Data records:
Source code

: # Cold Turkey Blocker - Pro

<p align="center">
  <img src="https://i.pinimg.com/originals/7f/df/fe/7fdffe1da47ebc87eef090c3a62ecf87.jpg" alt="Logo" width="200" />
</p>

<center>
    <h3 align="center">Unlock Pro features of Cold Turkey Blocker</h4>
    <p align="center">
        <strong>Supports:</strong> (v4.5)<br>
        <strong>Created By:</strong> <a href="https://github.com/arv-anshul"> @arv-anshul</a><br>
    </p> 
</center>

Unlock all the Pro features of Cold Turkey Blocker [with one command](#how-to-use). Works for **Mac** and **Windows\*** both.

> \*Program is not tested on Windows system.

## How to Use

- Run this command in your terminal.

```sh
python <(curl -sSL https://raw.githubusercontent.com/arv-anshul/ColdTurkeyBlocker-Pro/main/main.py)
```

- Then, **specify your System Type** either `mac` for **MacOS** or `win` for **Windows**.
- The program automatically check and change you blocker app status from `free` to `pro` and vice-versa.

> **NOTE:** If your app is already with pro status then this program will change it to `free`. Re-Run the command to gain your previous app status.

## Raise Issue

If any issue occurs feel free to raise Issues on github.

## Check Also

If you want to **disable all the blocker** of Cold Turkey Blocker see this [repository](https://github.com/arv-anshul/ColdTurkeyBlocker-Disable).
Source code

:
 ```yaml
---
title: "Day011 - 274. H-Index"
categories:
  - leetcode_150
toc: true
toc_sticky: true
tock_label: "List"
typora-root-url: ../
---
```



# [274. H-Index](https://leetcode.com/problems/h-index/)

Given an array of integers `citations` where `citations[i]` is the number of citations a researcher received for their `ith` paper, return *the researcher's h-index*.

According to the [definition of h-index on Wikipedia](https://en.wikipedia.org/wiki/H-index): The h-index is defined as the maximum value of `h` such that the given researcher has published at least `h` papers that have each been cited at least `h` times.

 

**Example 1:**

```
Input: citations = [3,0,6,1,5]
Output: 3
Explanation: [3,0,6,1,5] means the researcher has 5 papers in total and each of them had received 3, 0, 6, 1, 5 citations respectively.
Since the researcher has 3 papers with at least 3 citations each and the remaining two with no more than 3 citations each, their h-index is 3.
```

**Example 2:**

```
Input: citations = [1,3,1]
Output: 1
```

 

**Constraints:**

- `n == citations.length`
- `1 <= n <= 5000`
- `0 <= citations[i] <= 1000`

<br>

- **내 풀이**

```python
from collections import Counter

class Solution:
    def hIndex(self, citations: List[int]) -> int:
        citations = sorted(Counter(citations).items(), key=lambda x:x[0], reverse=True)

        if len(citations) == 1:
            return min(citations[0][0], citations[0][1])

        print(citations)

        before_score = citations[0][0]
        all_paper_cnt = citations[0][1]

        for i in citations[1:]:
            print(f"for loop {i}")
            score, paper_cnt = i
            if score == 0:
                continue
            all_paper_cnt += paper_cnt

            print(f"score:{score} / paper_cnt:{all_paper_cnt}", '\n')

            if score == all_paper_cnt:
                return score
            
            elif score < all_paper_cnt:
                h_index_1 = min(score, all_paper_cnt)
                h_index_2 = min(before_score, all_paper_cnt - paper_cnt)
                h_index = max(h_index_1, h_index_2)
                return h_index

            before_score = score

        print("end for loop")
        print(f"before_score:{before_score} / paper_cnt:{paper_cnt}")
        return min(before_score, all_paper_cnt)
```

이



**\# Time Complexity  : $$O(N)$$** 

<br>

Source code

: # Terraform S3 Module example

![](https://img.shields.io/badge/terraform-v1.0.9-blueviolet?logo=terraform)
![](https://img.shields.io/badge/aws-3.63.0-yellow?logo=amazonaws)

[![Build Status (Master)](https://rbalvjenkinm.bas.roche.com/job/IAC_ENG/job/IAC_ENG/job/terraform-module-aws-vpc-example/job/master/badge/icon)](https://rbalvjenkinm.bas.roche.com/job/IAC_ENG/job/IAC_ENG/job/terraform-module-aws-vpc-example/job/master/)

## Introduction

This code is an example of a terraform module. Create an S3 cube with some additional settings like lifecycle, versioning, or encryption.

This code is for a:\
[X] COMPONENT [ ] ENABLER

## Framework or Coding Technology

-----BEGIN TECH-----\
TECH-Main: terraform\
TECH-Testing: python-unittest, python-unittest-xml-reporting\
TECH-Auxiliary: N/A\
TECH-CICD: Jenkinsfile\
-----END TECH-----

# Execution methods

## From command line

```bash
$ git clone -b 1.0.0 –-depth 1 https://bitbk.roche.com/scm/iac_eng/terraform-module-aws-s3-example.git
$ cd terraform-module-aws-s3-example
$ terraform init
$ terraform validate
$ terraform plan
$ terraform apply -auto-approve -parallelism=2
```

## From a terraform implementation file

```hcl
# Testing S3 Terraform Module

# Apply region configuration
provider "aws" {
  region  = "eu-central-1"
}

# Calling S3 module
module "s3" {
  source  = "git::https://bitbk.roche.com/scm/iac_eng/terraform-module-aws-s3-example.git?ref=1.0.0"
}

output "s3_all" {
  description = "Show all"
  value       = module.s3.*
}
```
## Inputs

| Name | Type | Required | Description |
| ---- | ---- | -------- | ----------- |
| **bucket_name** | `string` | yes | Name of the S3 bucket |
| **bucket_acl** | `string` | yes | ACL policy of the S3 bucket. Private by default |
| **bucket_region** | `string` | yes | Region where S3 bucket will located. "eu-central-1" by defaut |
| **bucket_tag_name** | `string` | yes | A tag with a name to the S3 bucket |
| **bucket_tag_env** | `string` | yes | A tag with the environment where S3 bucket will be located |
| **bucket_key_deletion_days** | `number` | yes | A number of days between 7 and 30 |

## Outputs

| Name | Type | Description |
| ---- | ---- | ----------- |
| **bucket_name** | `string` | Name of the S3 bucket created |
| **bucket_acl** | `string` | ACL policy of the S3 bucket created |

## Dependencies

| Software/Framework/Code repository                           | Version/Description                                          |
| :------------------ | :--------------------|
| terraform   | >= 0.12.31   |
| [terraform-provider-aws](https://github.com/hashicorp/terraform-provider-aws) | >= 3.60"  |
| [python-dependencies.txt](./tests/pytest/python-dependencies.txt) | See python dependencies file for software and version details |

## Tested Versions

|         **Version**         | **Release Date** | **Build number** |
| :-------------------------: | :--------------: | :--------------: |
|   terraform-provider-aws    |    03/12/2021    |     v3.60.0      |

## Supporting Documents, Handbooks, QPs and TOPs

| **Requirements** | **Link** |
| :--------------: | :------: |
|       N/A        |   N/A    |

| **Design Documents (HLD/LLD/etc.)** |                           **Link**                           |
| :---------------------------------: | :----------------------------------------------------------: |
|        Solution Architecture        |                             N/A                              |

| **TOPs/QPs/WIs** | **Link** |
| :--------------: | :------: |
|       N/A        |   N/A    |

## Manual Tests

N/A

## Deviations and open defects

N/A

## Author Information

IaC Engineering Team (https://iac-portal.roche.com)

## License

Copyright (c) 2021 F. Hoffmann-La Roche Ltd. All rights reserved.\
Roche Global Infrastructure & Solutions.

WORK INSTRUCTIONS
Lines from the top of the data above through the line containing "<strong>Supports:</strong> (v4.5)<br>" must be repeated exactly. All other lines stay out.

TASK ANSWER
Source code

: # Cold Turkey Blocker - Pro

<p align="center">
  <img src="https://i.pinimg.com/originals/7f/df/fe/7fdffe1da47ebc87eef090c3a62ecf87.jpg" alt="Logo" width="200" />
</p>

<center>
    <h3 align="center">Unlock Pro features of Cold Turkey Blocker</h4>
    <p align="center">
        <strong>Supports:</strong> (v4.5)<br>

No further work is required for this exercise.